### [ABOUT THIS TASK]
Lines holding the string "button" are the ones to copy; find them all in the data.

■ ■ ■

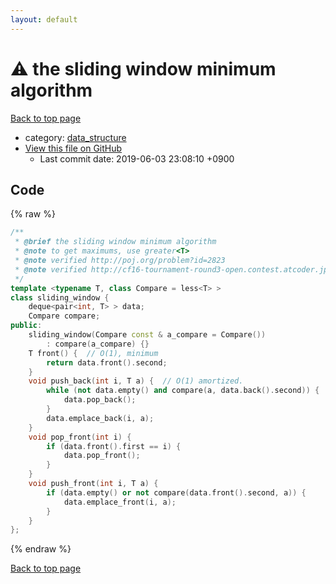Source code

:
 ```yaml
---
layout: default
---
```


<!-- mathjax config similar to math.stackexchange -->
<script type="text/javascript" async
  src="https://cdnjs.cloudflare.com/ajax/libs/mathjax/2.7.5/MathJax.js?config=TeX-MML-AM_CHTML">
</script>
<script type="text/x-mathjax-config">
  MathJax.Hub.Config({
    TeX: { equationNumbers: { autoNumber: "AMS" }},
    tex2jax: {
      inlineMath: [ ['$','$'] ],
      processEscapes: true
    },
    "HTML-CSS": { matchFontHeight: false },
    displayAlign: "left",
    displayIndent: "2em"
  });
</script>

<script type="text/javascript" src="https://cdnjs.cloudflare.com/ajax/libs/jquery/3.4.1/jquery.min.js"></script>
<script src="https://cdn.jsdelivr.net/npm/jquery-balloon-js@1.1.2/jquery.balloon.min.js" integrity="sha256-ZEYs9VrgAeNuPvs15E39OsyOJaIkXEEt10fzxJ20+2I=" crossorigin="anonymous"></script>
<script type="text/javascript" src="../../assets/js/copy-button.js"></script>
<link rel="stylesheet" href="../../assets/css/copy-button.css" />


# :warning: the sliding window minimum algorithm
<a href="../../index.html">Back to top page</a>

* category: <a href="../../index.html#c8f6850ec2ec3fb32f203c1f4e3c2fd2">data_structure</a>
* <a href="{{ site.github.repository_url }}/blob/master/data_structure/sliding-window.inc.cpp">View this file on GitHub</a>
    - Last commit date: 2019-06-03 23:08:10 +0900




## Code
{% raw %}
```cpp
/**
 * @brief the sliding window minimum algorithm
 * @note to get maximums, use greater<T>
 * @note verified http://poj.org/problem?id=2823
 * @note verified http://cf16-tournament-round3-open.contest.atcoder.jp/tasks/asaporo_d
 */
template <typename T, class Compare = less<T> >
class sliding_window {
    deque<pair<int, T> > data;
    Compare compare;
public:
    sliding_window(Compare const & a_compare = Compare())
        : compare(a_compare) {}
    T front() {  // O(1), minimum
        return data.front().second;
    }
    void push_back(int i, T a) {  // O(1) amortized.
        while (not data.empty() and compare(a, data.back().second)) {
            data.pop_back();
        }
        data.emplace_back(i, a);
    }
    void pop_front(int i) {
        if (data.front().first == i) {
            data.pop_front();
        }
    }
    void push_front(int i, T a) {
        if (data.empty() or not compare(data.front().second, a)) {
            data.emplace_front(i, a);
        }
    }
};

```
{% endraw %}

<a href="../../index.html">Back to top page</a>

■ ■ ■

### [ANSWER TO THIS EXERCISE]
<script type="text/javascript" src="../../assets/js/copy-button.js"></script>
<link rel="stylesheet" href="../../assets/css/copy-button.css" />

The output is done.